Band Line Up 2018
WEIGHT OF THE TIDE
Playing: Saturday, 11th August 2018
Stage: Sophie Lancaster Stage
Band Photo Gallery
WEIGHT OF THE TIDE
Two of the great unsung heroes of modern heavy music, Mark Moots and Jason Thomas have been churning out devastating riffs and songs of startling potency for the best part of two decades now. They first emerged from Reno, Nevada, in the late ‘90s with twisted groove machine December, cult favourites who hit a thrilling peak of genre-mincing savagery with the release of the seminal The Lament Configuration on Earache Records in 2002. Following that band’s demise, guitarist Moots formed The Swamp Donkey, a looser and more expressive but no less crushing affair that set the underground ablaze with two stellar releases through Undergroove Records, including 2008’s widely acclaimed The Trouble With Crusades.
But it is the restless riff-writers’ current band that seem most likely to earn these Nevada diehards the credit they have long deserved. Purveyors of an exhilarating and emotionally untamed blend of keenly melodic sludge metal, Weight Of The Tide make the kind of heavy, heart-rending music that only ever occurs when musicians are locked in some kind of magical, self-satiating chemistry. In 2017, the band are poised to release All Told, the majestic follow-up to 2015’s deep and dark debut Epilogue, and to reveal the full potential of their creative harmony in the process.
“The band came together near the end of recording our first release,” Mark explains. “Jason and I had been playing together in The Swamp Donkey, but the rest of the line-up was in a state of flux at least. We got Marcus [Mayhall, bass] from Jason's other band Vague Choir and Jes [Phipps, guitar] from Knightfall. We'd all known each other for years in the local scene. We started writing new material before Epilogue was even released. Jes is a prolific songwriter and a great singer. We all put our two cents into every idea and worked on making each song the best it could be. As luck would have it Jes and I have compatible voices as well! We saw a whole new world of possibilities for our brand of sludgy metal and just ran with it. Luckily it all worked out great and created a bigger, better version of Weight Of The Tide.”

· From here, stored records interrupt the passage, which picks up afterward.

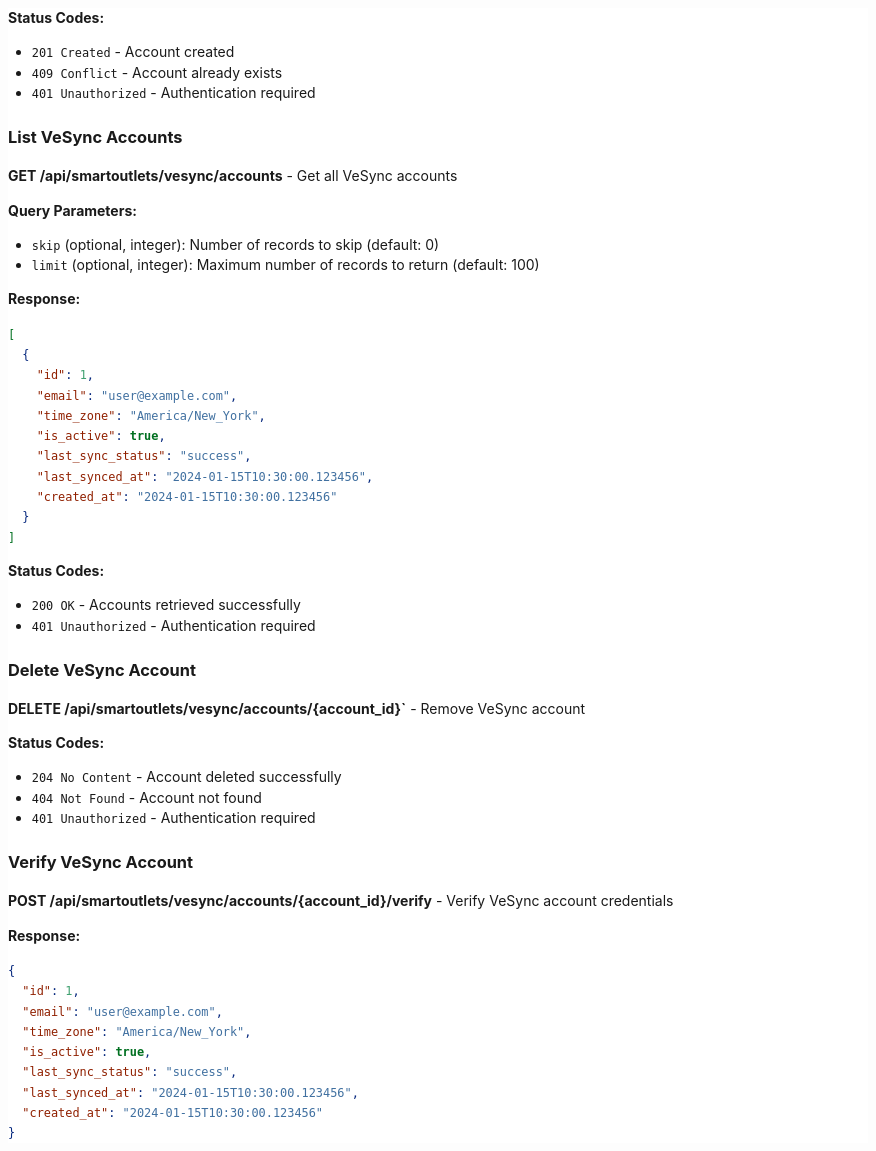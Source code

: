 **Status Codes:**
- `201 Created` - Account created
- `409 Conflict` - Account already exists
- `401 Unauthorized` - Authentication required

### List VeSync Accounts
**GET /api/smartoutlets/vesync/accounts** - Get all VeSync accounts

**Query Parameters:**
- `skip` (optional, integer): Number of records to skip (default: 0)
- `limit` (optional, integer): Maximum number of records to return (default: 100)

**Response:**
```json
[
  {
    "id": 1,
    "email": "user@example.com",
    "time_zone": "America/New_York",
    "is_active": true,
    "last_sync_status": "success",
    "last_synced_at": "2024-01-15T10:30:00.123456",
    "created_at": "2024-01-15T10:30:00.123456"
  }
]
```

**Status Codes:**
- `200 OK` - Accounts retrieved successfully
- `401 Unauthorized` - Authentication required

### Delete VeSync Account
**DELETE /api/smartoutlets/vesync/accounts/{account_id}`** - Remove VeSync account

**Status Codes:**
- `204 No Content` - Account deleted successfully
- `404 Not Found` - Account not found
- `401 Unauthorized` - Authentication required

### Verify VeSync Account
**POST /api/smartoutlets/vesync/accounts/{account_id}/verify** - Verify VeSync account credentials

**Response:**
```json
{
  "id": 1,
  "email": "user@example.com",
  "time_zone": "America/New_York",
  "is_active": true,
  "last_sync_status": "success",
  "last_synced_at": "2024-01-15T10:30:00.123456",
  "created_at": "2024-01-15T10:30:00.123456"
}
```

From the opening powerhouse riffing and insidious melodic thrust of its opening title track onwards, All Told is a sustained exercise in both catharsis and celebration. Drenched in melancholy but elegantly uplifting, the likes of The End Becomes You and Years Like Days are driven by colossal grooves and blessed with towering vocal harmonies from Mark Moots and fellow six-stringer Jes Phipps. With shades of everything from Crowbar and Pallbearer to the dark side of grunge and the polyrhythmic squall of the post-Meshuggah set, All Told offers a fervently idiosyncratic re-imagining of contemporary heaviness that speaks hazy but irresistible truths about human life in the 21st century. Simply the heaviest music these men have ever made, All Told combines the lissom but brutal force of Thomas and Mayhall’s rhythmic bedrock with Moots and Phipps’ scything, crestfallen riffs and spine-tingling vocal interplay that adds a dense layer of humble but furious humanity to the whole monstrous enterprise.
“Jes and I didn't consult each other much when writing our lyrics,” says Mark. “It was surprising how we both seemed to be writing on a similar theme. The music has a mood and I tried to write for that. I guess they're just about life and everything that comes with it. I think there's a mournful optimism in them, if that makes sense!”

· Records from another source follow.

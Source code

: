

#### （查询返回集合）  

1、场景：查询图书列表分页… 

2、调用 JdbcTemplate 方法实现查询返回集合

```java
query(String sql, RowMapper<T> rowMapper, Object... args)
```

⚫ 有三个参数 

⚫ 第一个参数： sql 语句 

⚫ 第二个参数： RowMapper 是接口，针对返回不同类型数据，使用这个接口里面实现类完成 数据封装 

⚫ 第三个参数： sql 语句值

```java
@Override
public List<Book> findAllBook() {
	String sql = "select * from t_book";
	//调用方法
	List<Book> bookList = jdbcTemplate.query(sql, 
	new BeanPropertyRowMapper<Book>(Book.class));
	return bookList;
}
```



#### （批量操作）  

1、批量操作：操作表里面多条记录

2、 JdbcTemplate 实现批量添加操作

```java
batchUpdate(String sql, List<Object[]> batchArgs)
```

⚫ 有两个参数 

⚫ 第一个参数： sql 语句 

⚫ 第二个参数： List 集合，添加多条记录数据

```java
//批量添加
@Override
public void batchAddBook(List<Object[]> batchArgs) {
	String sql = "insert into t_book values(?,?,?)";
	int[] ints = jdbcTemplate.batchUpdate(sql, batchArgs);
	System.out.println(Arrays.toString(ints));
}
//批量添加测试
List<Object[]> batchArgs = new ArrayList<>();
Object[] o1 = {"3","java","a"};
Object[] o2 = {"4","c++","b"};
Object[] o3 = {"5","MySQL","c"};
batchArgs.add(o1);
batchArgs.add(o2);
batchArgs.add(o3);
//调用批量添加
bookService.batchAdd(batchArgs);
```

A light within the darkness. Dismay transformed into euphoria. Weight Of The Tide tap into the visceral depths of the human condition while pointing to the faintest flicker of hope on the horizon. The songs on All Told exude a profound sense of honesty and humility, the invigorating rush of those overdriven guitars ensuring that every melody soars, every cry of pain resounds and the connection between artist and listener grows ever stronger. Sludge metal with soul? Just feel the weight…
“My previous experiences only colour my belief that one should play music that you believe in, that demands that you play it,” says Mark. “To play the music that moves us without concern for fame, fortune or anything else. In the end that's all that truly matters. The honesty in the art. We shall have to see how this one is received. We've spent quite some time putting this together and it's a victory just seeing it released. As for what's next...who knows? We will continue on this path and see where it leads us.”